TheGlassCastle
Acclaimed memoir "The Glass Castle" by Jeanette Walls is among the books banned by a Dallas, Texas high school district. Simon & Schuster

The motto of Highland Park High School in Dallas, Texas is “Enter to learn. Go forth to serve,” but apparently, if you’re a high school student who wants to learn anything about spiritual awakening in Hermann Hesse’s “Siddhartha,” cultural identity in Toni Morrison’s “Song of Solomon” or structural economic inequality in David K. Shipler’s “The Working Poor: Invisible in America,” you’d better do it on your own time.

Those books and four others are on the list of books banned from the school’s required reading list (and, hence, are banned from being taught in Highland Park High's classrooms) by the school district after parents’ angry emails to board members demanding that they be “suspended” got results. (The books do not, however, appear to have been banned from the school library.) The news broke just ahead of Banned Books Week, an annual awareness campaign that spotlights books that people attempt to ban from schools and public libraries on the grounds that their content is offensive.

Jeanette Walls’ “The Glass Castle” is also on the list of books banned from the classroom, and Walls is set to deliver the keynote at the school’s literary festival in February 2015. It is unclear if she will withdraw -- at this time, she is still listed as the keynote speaker on the festival’s website -- but she said that she was disappointed about the decision to ban her memoir, which includes stories of her dysfunctional childhood rife with her parents’ alcoholism and mental illness.

“My book has ugly elements to it, but it’s about hope and resilience, and I don’t know why that wouldn’t be an important message,” Walls told the Dallas Morning News. “Sometimes you have to walk through the muck to get to the message.

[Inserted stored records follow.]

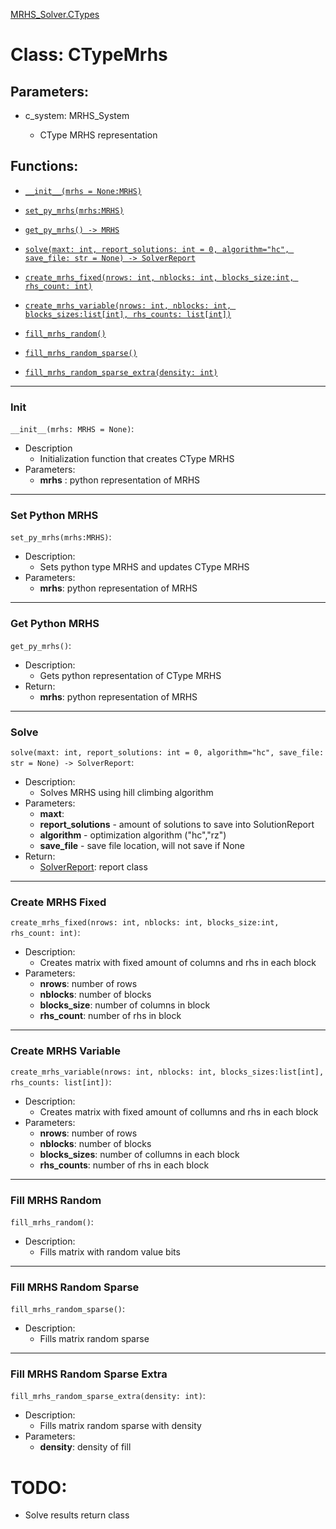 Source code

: [MRHS_Solver.CTypes](README.md#MRHS_Solver.CTypes)

# Class: **CTypeMrhs** 
 
## Parameters:

- c_system: MRHS_System

  - CType MRHS representation

## Functions:


- [```__init__(mrhs = None:MRHS)```](#init)

- [```set_py_mrhs(mrhs:MRHS)```](#set-python-mrhs)

- [```get_py_mrhs() -> MRHS```](#get-python-mrhs)

- [```solve(maxt: int, report_solutions: int = 0, algorithm="hc", save_file: str = None) -> SolverReport```](#solve)

- [```create_mrhs_fixed(nrows: int, nblocks: int, blocks_size:int, rhs_count: int)```](#create-mrhs-fixed)

- [```create_mrhs_variable(nrows: int, nblocks: int, blocks_sizes:list[int], rhs_counts: list[int])```](#create-mrhs-variable)

- [```fill_mrhs_random()```](#fill-mrhs-random)

- [```fill_mrhs_random_sparse()```](#fill-mrhs-random-sparse)

- [```fill_mrhs_random_sparse_extra(density: int)```](#fill-mrhs-random-sparse-extra)

---
### Init

 ```__init__(mrhs: MRHS = None)```:
- Description
  - Initialization function that creates CType MRHS
- Parameters:
  - **mrhs** : python representation of MRHS
  
---

### Set Python MRHS

 ```set_py_mrhs(mrhs:MRHS)```:

- Description: 
  - Sets python type MRHS and updates CType MRHS
- Parameters:
  - **mrhs**: python representation of MRHS

---

### Get Python MRHS

```get_py_mrhs()```:

- Description:
  - Gets python representation of CType MRHS
- Return:
  - **mrhs**: python representation of MRHS
 
---

### Solve  

 ```solve(maxt: int, report_solutions: int = 0, algorithm="hc", save_file: str = None) -> SolverReport```:

- Description:
  - Solves MRHS using hill climbing algorithm
- Parameters:
  - **maxt**:
  - **report_solutions** - amount of solutions to save into SolutionReport
  - **algorithm** - optimization algorithm ("hc","rz")
  - **save_file** - save file location, will not save if None
- Return:
  - [SolverReport](SolverReport.md): report class

---

### Create MRHS Fixed

 ```create_mrhs_fixed(nrows: int, nblocks: int, blocks_size:int, rhs_count: int)```:

- Description:
  - Creates matrix with fixed amount of columns and rhs in each block
- Parameters:
  - **nrows**: number of rows
  - **nblocks**: number of blocks
  - **blocks_size**: number of columns in block
  - **rhs_count**: number of rhs in block
 
---

### Create MRHS Variable

```create_mrhs_variable(nrows: int, nblocks: int, blocks_sizes:list[int], rhs_counts: list[int])```:

- Description:
  - Creates matrix with fixed amount of collumns and rhs in each block
- Parameters:
  - **nrows**: number of rows
  - **nblocks**: number of blocks
  - **blocks_sizes**: number of collumns in each block
  - **rhs_counts**: number of rhs in each block

---

### Fill MRHS Random

 ```fill_mrhs_random()```:
- Description:
  - Fills matrix with random value bits
 
---

### Fill MRHS Random Sparse

 ```fill_mrhs_random_sparse()```:
- Description:
  - Fills matrix random sparse

---

### Fill MRHS Random Sparse Extra

```fill_mrhs_random_sparse_extra(density: int)```:
- Description:
  - Fills matrix random sparse with density
- Parameters:
  - **density**: density of fill

# TODO:

- Solve results return class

What I worry is that in order to protect [students], we may be taking away the tools they need to protect themselves later on. “

The school district, at the behest of parents, cited the suspended books as inappropriate for a number of reasons, as reported by The Dallas Morning News: “Siddhartha” for its main character’s sexual encounters with prostitutes and because of the character’s having a child out of wedlock; “Song of Solomon” for its sexual content, including a storyline about incest; and the nonfiction book “The Working Poor,” which includes a young woman’s account of being raped in second grade and having an abortion as a teenager.

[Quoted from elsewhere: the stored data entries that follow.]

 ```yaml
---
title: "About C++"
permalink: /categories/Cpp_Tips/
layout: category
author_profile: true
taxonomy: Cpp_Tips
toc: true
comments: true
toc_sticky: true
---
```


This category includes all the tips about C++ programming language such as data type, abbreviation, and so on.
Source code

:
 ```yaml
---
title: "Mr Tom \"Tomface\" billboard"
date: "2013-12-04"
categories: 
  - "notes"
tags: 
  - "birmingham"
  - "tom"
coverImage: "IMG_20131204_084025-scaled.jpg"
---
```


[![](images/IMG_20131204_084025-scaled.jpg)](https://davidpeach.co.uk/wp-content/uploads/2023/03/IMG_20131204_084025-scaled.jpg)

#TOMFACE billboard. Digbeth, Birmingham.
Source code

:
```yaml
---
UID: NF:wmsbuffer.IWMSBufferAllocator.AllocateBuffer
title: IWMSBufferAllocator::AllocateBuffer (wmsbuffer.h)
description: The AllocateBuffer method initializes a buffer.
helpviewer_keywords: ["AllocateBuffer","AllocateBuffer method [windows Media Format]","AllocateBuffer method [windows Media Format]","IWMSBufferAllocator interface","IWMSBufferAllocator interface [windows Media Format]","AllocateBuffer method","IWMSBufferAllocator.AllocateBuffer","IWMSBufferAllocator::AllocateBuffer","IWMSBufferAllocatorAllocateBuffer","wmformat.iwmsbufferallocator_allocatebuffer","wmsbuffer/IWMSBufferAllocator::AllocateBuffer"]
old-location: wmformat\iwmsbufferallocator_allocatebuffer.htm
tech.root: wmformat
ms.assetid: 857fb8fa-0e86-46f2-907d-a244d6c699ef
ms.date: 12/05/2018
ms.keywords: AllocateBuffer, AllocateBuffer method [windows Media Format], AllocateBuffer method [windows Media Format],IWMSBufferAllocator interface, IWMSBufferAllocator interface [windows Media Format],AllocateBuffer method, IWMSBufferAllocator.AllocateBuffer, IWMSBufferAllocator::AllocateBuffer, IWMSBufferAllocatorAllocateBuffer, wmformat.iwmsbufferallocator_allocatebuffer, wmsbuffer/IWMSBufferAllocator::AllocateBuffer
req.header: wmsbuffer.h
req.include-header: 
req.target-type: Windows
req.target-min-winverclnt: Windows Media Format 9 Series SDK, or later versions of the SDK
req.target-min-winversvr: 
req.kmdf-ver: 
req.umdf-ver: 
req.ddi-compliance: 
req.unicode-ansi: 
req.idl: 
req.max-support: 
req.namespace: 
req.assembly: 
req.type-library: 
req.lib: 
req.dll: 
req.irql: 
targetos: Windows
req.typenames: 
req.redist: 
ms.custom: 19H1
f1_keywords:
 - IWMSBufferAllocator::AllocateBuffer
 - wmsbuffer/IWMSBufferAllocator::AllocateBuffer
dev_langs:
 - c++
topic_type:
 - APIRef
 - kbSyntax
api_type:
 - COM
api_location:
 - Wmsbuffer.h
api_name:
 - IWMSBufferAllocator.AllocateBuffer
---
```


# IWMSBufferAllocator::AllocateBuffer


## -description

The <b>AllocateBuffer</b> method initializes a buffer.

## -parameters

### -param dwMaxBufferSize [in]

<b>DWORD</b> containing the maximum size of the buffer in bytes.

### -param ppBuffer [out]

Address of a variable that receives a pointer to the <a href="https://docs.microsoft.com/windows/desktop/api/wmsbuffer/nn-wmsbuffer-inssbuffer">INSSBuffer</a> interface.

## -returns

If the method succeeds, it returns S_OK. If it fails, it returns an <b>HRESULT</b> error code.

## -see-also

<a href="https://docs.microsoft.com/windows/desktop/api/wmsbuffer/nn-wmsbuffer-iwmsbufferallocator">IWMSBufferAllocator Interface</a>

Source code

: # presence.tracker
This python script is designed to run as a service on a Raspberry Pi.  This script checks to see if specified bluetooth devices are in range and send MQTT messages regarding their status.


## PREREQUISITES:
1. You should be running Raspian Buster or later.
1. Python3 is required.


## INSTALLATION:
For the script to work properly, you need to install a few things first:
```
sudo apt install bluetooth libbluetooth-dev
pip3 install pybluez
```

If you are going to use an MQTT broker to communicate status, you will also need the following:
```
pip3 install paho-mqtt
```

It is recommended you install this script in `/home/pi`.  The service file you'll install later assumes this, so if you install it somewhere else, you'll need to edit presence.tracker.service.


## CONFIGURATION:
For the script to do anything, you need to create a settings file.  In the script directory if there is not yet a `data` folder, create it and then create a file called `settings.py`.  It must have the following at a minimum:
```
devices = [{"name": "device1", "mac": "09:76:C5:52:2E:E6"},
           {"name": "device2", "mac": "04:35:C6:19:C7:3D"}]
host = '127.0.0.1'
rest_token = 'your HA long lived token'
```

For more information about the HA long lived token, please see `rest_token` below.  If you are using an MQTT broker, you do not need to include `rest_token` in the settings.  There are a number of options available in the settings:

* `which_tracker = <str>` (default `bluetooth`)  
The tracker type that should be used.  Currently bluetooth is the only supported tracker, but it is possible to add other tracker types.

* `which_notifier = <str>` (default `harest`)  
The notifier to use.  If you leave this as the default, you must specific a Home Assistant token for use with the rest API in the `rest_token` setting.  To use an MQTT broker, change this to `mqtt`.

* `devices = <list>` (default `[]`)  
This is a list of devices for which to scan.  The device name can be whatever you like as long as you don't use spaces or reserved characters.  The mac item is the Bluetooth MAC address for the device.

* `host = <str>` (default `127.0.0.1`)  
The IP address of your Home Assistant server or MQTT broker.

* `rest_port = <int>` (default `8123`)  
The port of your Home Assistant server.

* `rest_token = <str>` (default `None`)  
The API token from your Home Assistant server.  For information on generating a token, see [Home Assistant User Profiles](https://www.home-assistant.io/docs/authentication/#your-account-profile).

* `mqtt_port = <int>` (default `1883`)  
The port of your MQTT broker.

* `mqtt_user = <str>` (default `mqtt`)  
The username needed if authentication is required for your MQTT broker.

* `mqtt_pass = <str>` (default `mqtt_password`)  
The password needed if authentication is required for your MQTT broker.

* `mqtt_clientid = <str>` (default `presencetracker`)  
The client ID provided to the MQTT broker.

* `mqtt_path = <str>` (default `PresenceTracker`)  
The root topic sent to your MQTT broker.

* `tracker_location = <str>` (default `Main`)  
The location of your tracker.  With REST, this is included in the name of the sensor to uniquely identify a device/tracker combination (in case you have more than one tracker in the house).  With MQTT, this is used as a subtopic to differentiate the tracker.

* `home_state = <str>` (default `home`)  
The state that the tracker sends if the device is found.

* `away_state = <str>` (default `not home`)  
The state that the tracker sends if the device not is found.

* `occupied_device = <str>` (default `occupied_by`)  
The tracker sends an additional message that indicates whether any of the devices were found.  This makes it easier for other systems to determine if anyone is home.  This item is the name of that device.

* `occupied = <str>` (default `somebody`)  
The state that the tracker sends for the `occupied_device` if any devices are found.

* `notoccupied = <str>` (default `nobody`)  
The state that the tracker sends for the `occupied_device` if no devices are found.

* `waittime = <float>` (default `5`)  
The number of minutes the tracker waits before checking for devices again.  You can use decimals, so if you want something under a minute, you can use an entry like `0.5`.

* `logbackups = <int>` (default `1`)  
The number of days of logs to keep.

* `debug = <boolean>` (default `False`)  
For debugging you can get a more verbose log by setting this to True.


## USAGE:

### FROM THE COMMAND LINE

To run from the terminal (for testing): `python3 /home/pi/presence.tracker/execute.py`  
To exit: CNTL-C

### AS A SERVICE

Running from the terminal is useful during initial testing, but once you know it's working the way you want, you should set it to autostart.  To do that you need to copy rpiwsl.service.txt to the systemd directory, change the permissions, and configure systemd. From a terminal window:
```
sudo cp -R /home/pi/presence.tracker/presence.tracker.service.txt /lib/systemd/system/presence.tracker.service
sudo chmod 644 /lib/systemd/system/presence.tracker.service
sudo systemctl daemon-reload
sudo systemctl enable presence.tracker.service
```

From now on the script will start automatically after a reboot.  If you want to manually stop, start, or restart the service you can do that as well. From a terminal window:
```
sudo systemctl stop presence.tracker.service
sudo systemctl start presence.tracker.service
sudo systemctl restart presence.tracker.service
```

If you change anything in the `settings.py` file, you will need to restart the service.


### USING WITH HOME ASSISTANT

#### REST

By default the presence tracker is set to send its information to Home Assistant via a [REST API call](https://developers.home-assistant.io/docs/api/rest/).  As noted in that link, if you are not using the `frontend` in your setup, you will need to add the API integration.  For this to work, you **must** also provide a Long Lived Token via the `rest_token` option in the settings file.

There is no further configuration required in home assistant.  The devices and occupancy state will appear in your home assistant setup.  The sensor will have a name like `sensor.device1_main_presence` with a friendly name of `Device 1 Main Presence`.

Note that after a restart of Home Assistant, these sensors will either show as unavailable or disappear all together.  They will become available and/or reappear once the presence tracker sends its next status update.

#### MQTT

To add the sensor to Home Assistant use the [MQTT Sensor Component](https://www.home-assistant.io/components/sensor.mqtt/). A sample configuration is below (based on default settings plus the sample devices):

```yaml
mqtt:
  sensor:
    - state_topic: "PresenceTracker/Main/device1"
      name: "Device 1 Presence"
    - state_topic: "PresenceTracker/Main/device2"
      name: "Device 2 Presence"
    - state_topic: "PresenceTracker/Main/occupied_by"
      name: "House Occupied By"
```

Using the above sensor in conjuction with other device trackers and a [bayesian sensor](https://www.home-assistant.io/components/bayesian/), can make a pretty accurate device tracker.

Other books banned include award-winning young adult novels “An Abundance of Katherines” by John Green (for sexual scenes) and Sherman Alexie’s “The Absolutely True Diary of a Part-Time Indian” (for strong language), which, as Aja Romano of The Daily Dot notes, “seems to spend more time on ban lists than it does on bookshelves.”

Not all parents are happy about the banning, and District Superintendent Dawson Orr and high school principal Walter Kelly have said that the banned books will be reviewed again by a committee of parents, teachers and students, which will probably take take several months, the Dallas Morning News reported. Highland Park High School’s approved list of books includes novels that are still considered subversive such as Gustave Flaubert’s “Madame Bovary” and Mark Twain’s “The Adventures of Huckleberry Finn.”

“This is not about banning books,” Tavia Hunt, a parent who objected to graphic sex scenes in books taught in English class, said to the Dallas Morning News. “No one is advocating that. We want the kids to have access to the books in the library. The problem is having obscene literature mandatory in the classroom and for discussion.”